それはただの【勘】に過ぎないのだけれど。
2人の間にしばらく沈黙が降りる。
「……とりあえず……水城陽菜乃には気をつけろ」
急に上村がそんなことを言い出したので、周は戸惑った。
「なんで……?」
「そうやって、すぐ他人に頼っていたらいつまでも一人前にはなれない」
彼は浴槽から出ると、風呂場から外に出て行ってしまう。
周も慌てて後を追いかける。
「そ、そりゃ、確かにあいつ、いろいろ謎は多いけど……」
脱衣場で身体を拭きながら、ふと周はおかしなことに気付いた。
確か彼女は宇佐美梢や、寺尾と同じ高校の出身だと言っていた。それなのに今日の昼間、実家は東京だと言っていた。
考えられる可能性として、高校を卒業するまでは広島にいて、彼女が県警に入ると同じタイミングで家族が東京へ引っ越した。あるいは。事情があって彼女だけ広島に単身で移ってきた。

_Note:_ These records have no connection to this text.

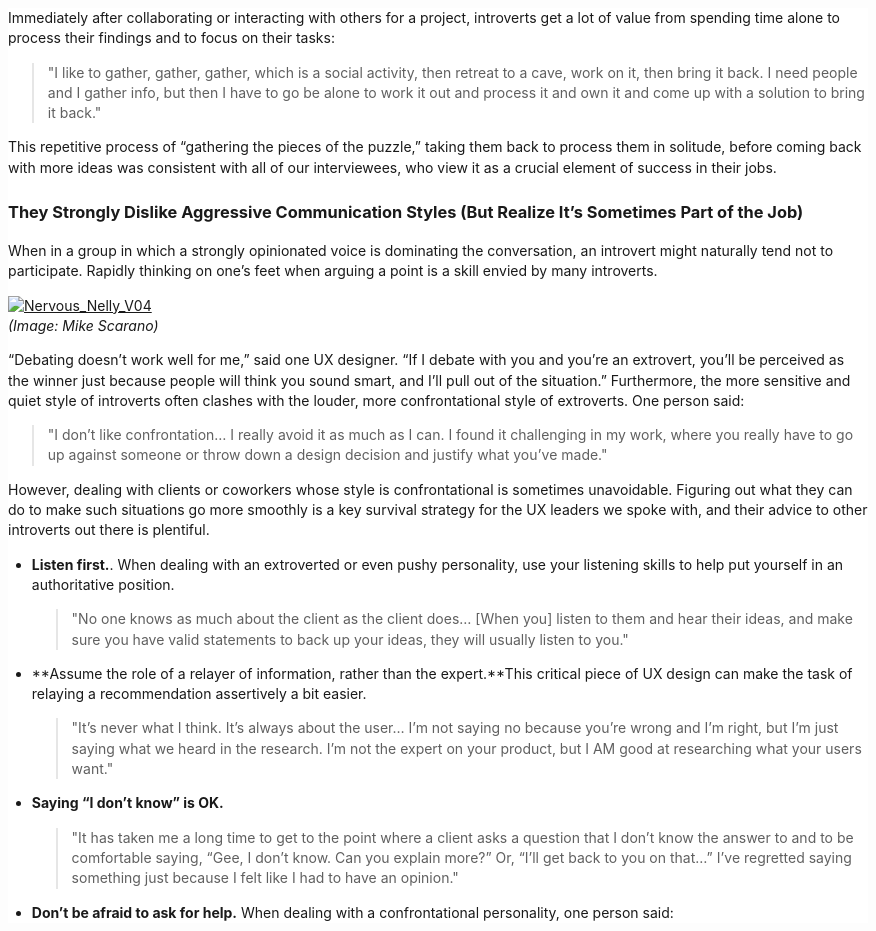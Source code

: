 Immediately after collaborating or interacting with others for a project, introverts get a lot of value from spending time alone to process their findings and to focus on their tasks:
<blockquote>"I like to gather, gather, gather, which is a social activity, then retreat to a cave, work on it, then bring it back. I need people and I gather info, but then I have to go be alone to work it out and process it and own it and come up with a solution to bring it back."</blockquote>

This repetitive process of “gathering the pieces of the puzzle,” taking them back to process them in solitude, before coming back with more ideas was consistent with all of our interviewees, who view it as a crucial element of success in their jobs.</p>

### They Strongly Dislike Aggressive Communication Styles (But Realize It’s Sometimes Part of the Job)

When in a group in which a strongly opinionated voice is dominating the conversation, an introvert might naturally tend not to participate. Rapidly thinking on one’s feet when arguing a point is a skill envied by many introverts.

<a href="https://archive.smashing.media/assets/344dbf88-fdf9-42bb-adb4-46f01eedd629/4207bfb6-4e46-4fad-a866-5e892e649dc4/nervous-nelly-v04-mini.jpg"><img class="aligncenter size-full wp-image-118819" src="https://archive.smashing.media/assets/344dbf88-fdf9-42bb-adb4-46f01eedd629/4207bfb6-4e46-4fad-a866-5e892e649dc4/nervous-nelly-v04-mini.jpg" alt="Nervous_Nelly_V04" width="500" height="292" /></a><br>
<em>(Image: Mike Scarano)</em>

“Debating doesn’t work well for me,” said one UX designer. “If I debate with you and you’re an extrovert, you’ll be perceived as the winner just because people will think you sound smart, and I’ll pull out of the situation.” Furthermore, the more sensitive and quiet style of introverts often clashes with the louder, more confrontational style of extroverts. One person said:
<blockquote>"I don’t like confrontation… I really avoid it as much as I can. I found it challenging in my work, where you really have to go up against someone or throw down a design decision and justify what you’ve made."</blockquote>

However, dealing with clients or coworkers whose style is confrontational is sometimes unavoidable. Figuring out what they can do to make such situations go more smoothly is a key survival strategy for the UX leaders we spoke with, and their advice to other introverts out there is plentiful.

*   **Listen first.**.  When dealing with an extroverted or even pushy personality, use your listening skills to help put yourself in an authoritative position.

    > "No one knows as much about the client as the client does… [When you] listen to them and hear their ideas, and make sure you have valid statements to back up your ideas, they will usually listen to you."

*   **Assume the role of a relayer of information, rather than the expert.**This critical piece of UX design can make the task of relaying a recommendation assertively a bit easier.

    > "It’s never what I think. It’s always about the user… I’m not saying no because you’re wrong and I’m right, but I’m just saying what we heard in the research. I’m not the expert on your product, but I AM good at researching what your users want."

*   **Saying “I don’t know” is OK.**

    > "It has taken me a long time to get to the point where a client asks a question that I don’t know the answer to and to be comfortable saying, “Gee, I don’t know. Can you explain more?” Or, “I’ll get back to you on that…” I’ve regretted saying something just because I felt like I had to have an opinion."

*   **Don’t be afraid to ask for help.** When dealing with a confrontational personality, one person said:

彼女が怪しいというのなら、確実に後者の方が可能性は高い。
そこには何らかの【目的】があった。
「刑事志望なんだろう? 被疑者の行動に何かしら不審な点があれば、どこまでも調べてみるのが鉄則じゃないのか」
そこで周は急いで服を身に着け、迷わず図書室に向かった。髪を乾かす時間も惜しい。
ここには自由に使えるパソコンが置いてある。
宮島の、あの場所で従兄弟が亡くなった……。
周は【宮島 包ヶ浦海岸 事件・事故】で検索をかけてみた。すると。
今から3年前。
公園の外れ、海水浴場から少し離れた場所で、事件があったという記事が出た。
少年グループによるちょっとしたケンカ騒ぎがあり、転倒した少年が石段に頭を打ちつけて死亡した、という内容である。
ひょっとしてこれじゃないだろうか。
水城の亡くなった従兄弟というのは。
携帯、けいたい!! 和泉に連絡!!
周は急いで部屋に戻ろうと廊下を走った。
しかしその時。
校内放送が流れた。
北条教官の担当する教場の学生は至急、男子は第1教場、女子は第2教場へ集合せよ、と。